===== EXERCISE DATA

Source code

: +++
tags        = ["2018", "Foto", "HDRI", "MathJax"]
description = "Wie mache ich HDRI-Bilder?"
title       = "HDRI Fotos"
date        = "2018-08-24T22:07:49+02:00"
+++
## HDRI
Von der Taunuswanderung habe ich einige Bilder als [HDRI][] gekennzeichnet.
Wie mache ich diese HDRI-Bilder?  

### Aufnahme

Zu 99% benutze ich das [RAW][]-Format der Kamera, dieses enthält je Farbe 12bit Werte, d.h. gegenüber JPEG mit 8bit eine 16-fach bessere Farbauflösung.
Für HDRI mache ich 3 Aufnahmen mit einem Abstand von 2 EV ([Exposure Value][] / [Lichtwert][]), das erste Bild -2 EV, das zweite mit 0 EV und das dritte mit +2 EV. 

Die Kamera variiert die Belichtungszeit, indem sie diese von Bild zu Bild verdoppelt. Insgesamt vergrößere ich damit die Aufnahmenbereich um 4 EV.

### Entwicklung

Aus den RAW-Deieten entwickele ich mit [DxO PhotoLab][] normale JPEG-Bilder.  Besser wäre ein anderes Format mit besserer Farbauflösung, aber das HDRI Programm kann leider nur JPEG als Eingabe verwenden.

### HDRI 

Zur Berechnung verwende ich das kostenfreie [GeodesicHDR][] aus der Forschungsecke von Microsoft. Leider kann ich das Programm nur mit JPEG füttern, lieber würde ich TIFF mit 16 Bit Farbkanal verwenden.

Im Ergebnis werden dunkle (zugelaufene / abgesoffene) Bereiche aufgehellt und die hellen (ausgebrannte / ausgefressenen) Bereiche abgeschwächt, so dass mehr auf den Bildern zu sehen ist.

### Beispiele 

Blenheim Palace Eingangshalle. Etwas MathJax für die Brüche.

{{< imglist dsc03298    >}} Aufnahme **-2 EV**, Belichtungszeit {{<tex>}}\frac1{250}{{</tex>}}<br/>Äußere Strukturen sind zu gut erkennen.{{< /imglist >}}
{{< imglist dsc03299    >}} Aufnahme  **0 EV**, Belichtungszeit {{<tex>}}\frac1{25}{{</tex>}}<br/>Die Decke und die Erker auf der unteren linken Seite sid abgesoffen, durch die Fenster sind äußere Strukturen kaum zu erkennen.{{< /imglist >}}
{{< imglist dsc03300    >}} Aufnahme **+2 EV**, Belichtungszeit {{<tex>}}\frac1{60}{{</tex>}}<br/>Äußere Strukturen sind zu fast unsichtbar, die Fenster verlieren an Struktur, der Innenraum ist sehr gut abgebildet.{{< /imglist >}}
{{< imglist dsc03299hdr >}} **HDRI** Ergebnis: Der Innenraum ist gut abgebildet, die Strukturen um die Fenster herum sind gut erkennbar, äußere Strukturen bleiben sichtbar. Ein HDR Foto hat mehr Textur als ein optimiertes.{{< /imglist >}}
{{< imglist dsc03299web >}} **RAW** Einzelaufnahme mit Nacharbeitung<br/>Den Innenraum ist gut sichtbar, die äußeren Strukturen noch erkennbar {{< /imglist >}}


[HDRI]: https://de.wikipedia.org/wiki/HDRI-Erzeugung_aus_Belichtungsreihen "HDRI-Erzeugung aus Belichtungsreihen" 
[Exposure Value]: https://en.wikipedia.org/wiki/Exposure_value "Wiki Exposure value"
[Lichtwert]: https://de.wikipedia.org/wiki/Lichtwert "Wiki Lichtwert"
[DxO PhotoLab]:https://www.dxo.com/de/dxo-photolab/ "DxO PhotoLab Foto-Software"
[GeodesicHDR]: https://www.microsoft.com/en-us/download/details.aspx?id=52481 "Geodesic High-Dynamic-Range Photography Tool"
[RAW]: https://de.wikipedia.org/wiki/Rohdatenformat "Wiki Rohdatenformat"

==========

- TASK ITEM
Each line above that carries the string "Strukturen" has to be returned.

- EXPECTED ANSWER
{{< imglist dsc03298    >}} Aufnahme **-2 EV**, Belichtungszeit {{<tex>}}\frac1{250}{{</tex>}}<br/>Äußere Strukturen sind zu gut erkennen.{{< /imglist >}}
{{< imglist dsc03299    >}} Aufnahme  **0 EV**, Belichtungszeit {{<tex>}}\frac1{25}{{</tex>}}<br/>Die Decke und die Erker auf der unteren linken Seite sid abgesoffen, durch die Fenster sind äußere Strukturen kaum zu erkennen.{{< /imglist >}}
{{< imglist dsc03300    >}} Aufnahme **+2 EV**, Belichtungszeit {{<tex>}}\frac1{60}{{</tex>}}<br/>Äußere Strukturen sind zu fast unsichtbar, die Fenster verlieren an Struktur, der Innenraum ist sehr gut abgebildet.{{< /imglist >}}
{{< imglist dsc03299hdr >}} **HDRI** Ergebnis: Der Innenraum ist gut abgebildet, die Strukturen um die Fenster herum sind gut erkennbar, äußere Strukturen bleiben sichtbar. Ein HDR Foto hat mehr Textur als ein optimiertes.{{< /imglist >}}
{{< imglist dsc03299web >}} **RAW** Einzelaufnahme mit Nacharbeitung<br/>Den Innenraum ist gut sichtbar, die äußeren Strukturen noch erkennbar {{< /imglist >}}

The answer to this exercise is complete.